Brazil’s very history is based on the rape and sexual exploitation of black and indigenous women, and still today, in the public’s consciousness, women of visible African descent are believed to be best for sex or domestic work. As documented throughout this blog (see links on yesterday’s post), black women are largely invisible on Brazilian television and when they are visible they are presented as maids or sexually alluring mulatas who use their bodies to get what they want. Brancas (white women) are consistently presented as the standard of womanhood and beauty with their images overwhelmingly dominating the media (for example, see here, here and here) (1). 

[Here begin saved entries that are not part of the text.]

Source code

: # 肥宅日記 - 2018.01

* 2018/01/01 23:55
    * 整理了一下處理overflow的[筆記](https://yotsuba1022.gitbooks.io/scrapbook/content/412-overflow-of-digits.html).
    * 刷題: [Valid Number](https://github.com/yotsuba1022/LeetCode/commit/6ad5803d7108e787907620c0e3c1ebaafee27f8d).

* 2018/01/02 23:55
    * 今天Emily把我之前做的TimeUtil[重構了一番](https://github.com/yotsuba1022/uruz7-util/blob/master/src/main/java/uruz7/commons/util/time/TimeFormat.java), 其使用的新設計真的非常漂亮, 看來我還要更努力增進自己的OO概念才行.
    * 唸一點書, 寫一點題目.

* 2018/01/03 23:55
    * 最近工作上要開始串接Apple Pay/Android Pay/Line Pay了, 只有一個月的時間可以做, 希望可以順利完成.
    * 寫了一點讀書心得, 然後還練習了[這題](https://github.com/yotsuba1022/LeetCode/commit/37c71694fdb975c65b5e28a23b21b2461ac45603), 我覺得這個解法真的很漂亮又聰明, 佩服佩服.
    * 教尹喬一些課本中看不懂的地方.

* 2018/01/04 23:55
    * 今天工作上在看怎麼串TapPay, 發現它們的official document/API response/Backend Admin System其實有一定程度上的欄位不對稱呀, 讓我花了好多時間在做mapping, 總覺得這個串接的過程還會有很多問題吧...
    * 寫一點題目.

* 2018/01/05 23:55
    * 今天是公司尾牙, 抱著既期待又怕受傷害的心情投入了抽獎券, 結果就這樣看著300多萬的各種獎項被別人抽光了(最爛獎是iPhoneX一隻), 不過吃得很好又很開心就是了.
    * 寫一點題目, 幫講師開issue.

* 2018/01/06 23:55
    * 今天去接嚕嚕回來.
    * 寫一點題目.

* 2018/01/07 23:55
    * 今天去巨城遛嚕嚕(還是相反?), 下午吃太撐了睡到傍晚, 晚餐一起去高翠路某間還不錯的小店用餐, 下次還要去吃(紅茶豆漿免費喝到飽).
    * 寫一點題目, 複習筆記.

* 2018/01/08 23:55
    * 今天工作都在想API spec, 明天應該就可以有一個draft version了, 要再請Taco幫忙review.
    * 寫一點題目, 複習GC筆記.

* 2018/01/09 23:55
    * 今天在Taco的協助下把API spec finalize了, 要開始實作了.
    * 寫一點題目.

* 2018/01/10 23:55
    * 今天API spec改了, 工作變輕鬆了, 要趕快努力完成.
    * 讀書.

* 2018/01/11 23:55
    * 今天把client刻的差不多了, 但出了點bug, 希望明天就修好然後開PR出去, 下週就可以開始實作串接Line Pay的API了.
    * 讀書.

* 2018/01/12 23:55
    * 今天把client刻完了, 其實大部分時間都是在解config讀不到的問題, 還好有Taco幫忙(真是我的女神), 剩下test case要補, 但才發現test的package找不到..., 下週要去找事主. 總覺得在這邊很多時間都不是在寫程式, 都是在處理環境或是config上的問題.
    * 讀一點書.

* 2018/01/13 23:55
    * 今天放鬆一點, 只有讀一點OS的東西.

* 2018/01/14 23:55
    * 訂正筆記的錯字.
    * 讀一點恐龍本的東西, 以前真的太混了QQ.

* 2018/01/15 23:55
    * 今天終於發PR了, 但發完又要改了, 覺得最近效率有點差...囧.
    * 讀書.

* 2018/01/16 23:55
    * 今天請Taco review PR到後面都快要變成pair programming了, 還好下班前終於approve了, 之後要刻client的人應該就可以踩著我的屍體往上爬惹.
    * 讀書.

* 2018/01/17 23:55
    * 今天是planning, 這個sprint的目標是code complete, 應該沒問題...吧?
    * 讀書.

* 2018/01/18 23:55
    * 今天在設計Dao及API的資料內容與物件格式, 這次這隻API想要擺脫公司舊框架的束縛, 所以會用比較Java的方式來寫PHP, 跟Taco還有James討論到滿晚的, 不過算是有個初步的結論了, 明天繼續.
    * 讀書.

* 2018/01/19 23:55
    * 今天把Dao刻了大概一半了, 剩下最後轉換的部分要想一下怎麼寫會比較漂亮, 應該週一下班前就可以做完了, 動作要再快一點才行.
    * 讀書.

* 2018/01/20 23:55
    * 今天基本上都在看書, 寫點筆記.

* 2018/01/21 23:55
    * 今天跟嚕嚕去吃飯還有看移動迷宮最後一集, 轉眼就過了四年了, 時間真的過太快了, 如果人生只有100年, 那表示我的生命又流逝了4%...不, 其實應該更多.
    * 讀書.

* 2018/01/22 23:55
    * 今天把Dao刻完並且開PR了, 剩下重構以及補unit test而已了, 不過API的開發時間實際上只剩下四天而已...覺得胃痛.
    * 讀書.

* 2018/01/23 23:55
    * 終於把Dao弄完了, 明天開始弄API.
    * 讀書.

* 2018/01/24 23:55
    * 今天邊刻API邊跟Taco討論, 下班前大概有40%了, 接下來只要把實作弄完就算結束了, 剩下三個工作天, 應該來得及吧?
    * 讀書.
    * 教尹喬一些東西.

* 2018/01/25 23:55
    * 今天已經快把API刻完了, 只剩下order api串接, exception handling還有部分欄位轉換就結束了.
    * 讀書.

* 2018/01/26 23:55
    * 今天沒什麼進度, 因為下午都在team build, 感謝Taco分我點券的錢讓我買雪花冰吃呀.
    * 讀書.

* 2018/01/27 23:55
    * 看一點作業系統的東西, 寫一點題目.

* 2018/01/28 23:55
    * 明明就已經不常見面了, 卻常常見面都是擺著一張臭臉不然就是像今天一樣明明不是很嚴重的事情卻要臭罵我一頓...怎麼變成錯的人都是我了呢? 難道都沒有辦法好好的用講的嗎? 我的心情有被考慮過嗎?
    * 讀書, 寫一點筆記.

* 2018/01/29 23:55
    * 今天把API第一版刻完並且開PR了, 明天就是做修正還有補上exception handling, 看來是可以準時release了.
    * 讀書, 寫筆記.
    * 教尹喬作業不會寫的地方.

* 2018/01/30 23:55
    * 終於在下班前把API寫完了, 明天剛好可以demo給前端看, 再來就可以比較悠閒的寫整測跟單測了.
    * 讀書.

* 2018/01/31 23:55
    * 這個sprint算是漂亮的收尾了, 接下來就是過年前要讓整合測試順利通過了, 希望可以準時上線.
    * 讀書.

"Sexo e as negas"..."doesn't represent us: Black women vehemently reject new TV series
“Sexo e as negas”…”doesn’t represent us: Black women vehemently reject new TV series

The outrage caused by simply the title of the new series reached new heights last week as Globo TV released its first commercials to publicize the new series. And let’s just say that after watching the commercials, the worst fears provoked due to the title of the series were confirmed. Looking at the commercials, one gets the idea that all the characters of the show do is have sexual trysts with various men! The narrating voice describes one of the women as “fogo” (fire or hot) while revealing another as “normally occupied” with the accompanying visual showing the woman and a man on the verge of undressing each other in a hallway. Other visuals in the clip are also loaded with sexual situations. Needless to say, this is NOT the “more dignified representation” that Afro-Brazilian women have demanded for some time. And starting last week, they began a campaign to makes their voices heard.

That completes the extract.